今年もそろそろ味噌づくりの季節がやってきました。すっかり手作り味噌の虜になったわたしが、子どもと作る際のポイントをあわせてご紹介させていただきます。
味噌づくりキットを選ぼう!
味噌の原料は【大豆・塩・こうじ(糀・麹)・水】の4つ。シンプルだからこそ、どの材料をどんな割合であわせるかにより味わいは異なります。初めての方は、ぜひ「キット」として販売されているものを選んでみてください。
まずはキット選びのポイントです。
キット選びのポイント
★できあがり量を選ぶ
手軽に作れる1kgのものから、たくさん味わいたい5kg以上のものまで……量が増える分、大豆をゆでる工程や潰す・混ぜるといった工程に手間がかかります。初めての方は少量から、慣れたら量を増やしていくのもいいですね。
★こうじ(糀・麹)の種類を選ぶ
こうじには、生こうじと乾燥こうじがあります。購入後、すぐに作る場合は生こうじで問題ありません。一方、乾燥こうじは保存が効くので、作るタイミングを選ばないのがメリットです。
また、原料として米か麦のどちらかを選びます。一般的に多く使用されるのは米麹。米の甘味がつよく、まろやかな味わいが特徴です(今回は米糀を使っていきますので、以降「糀」と表します)。
麦麹はあっさりとして、麦の香ばしい香りが特徴的。プチっとした食感が楽しめるので、ディップなどにするとおいしく食べられます。
★糀歩合(ぶあい)を選ぶ
糀歩合とは、大豆に対する糀の割合を表します。一般的には、糀歩合が高くなると「甘口の味噌」と呼ばれます。大豆:糀=1:1の場合を10歩(ぶ)とし、歩合は6〜20程度と幅広く作られています。
普段使われている味噌が何歩なのかを確認し、お好みの歩合を選んでみてください。わたしは甘口が好みなので、糀が多めの17歩合で作っています。
味噌づくりを始めよう♪
今回は山田鶴亀本店さんの「手作り味噌セット 北海道産大豆と糀三袋(麹歩合17)」を購入しました。糀歩合は17と甘め、できあがり量は約6.3kg、塩分11%のお味噌が作れます。

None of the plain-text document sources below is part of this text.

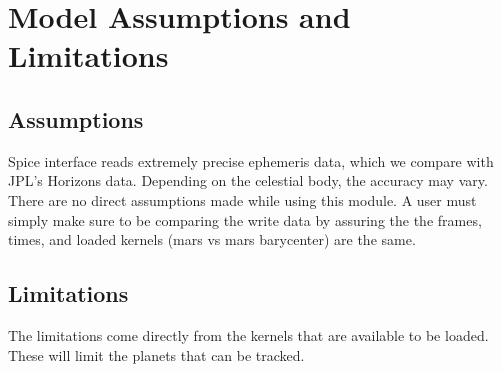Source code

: \section{Model Assumptions and Limitations}

\subsection{Assumptions}

Spice interface reads extremely precise ephemeris data, which we compare with JPL's Horizons data. Depending on the celestial body, the accuracy may vary. 
There are no direct assumptions made while using this module. A user must simply make sure to be comparing the write data by assuring the the frames, times, and loaded kernels (mars vs mars barycenter) are the same.

\subsection{Limitations}

The limitations come directly from the kernels that are available to be loaded. These will limit the planets that can be tracked.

※材料や用意するものは購入したセットに準じてご用意ください。
※レシピ中の★印は、お子さんが参加できるポイントです。
材料 できあがり量 6.3kg
・生糀・・・2550g
・大豆・・・1350g
・塩・・・700g
※すべて「手作り味噌セット 北海道産大豆と糀三袋(麹歩合17)」に含まれています
用意する物
・大きなザル・ボウル
・圧力鍋(鍋でも可)
・保存用の容器
・重石用の塩
・食品用アルコール
作り方
① 大豆をよく洗い、大豆の量の3倍の水に8~10時間浸水させる。
★水に浸ける前の大豆をいくつか残しておくと一目瞭然!
子どもたちからは「こんなに大きくなるんだね!」と驚きの声が上がります。
② 新しい水に代え、鍋を火にかける。アクを取り除いたらもう一度水を新しくして火にかけ、沸騰後に4〜5時間、大豆がやわらかくなるまで弱火で煮る。指で簡単に潰れる程度が目安。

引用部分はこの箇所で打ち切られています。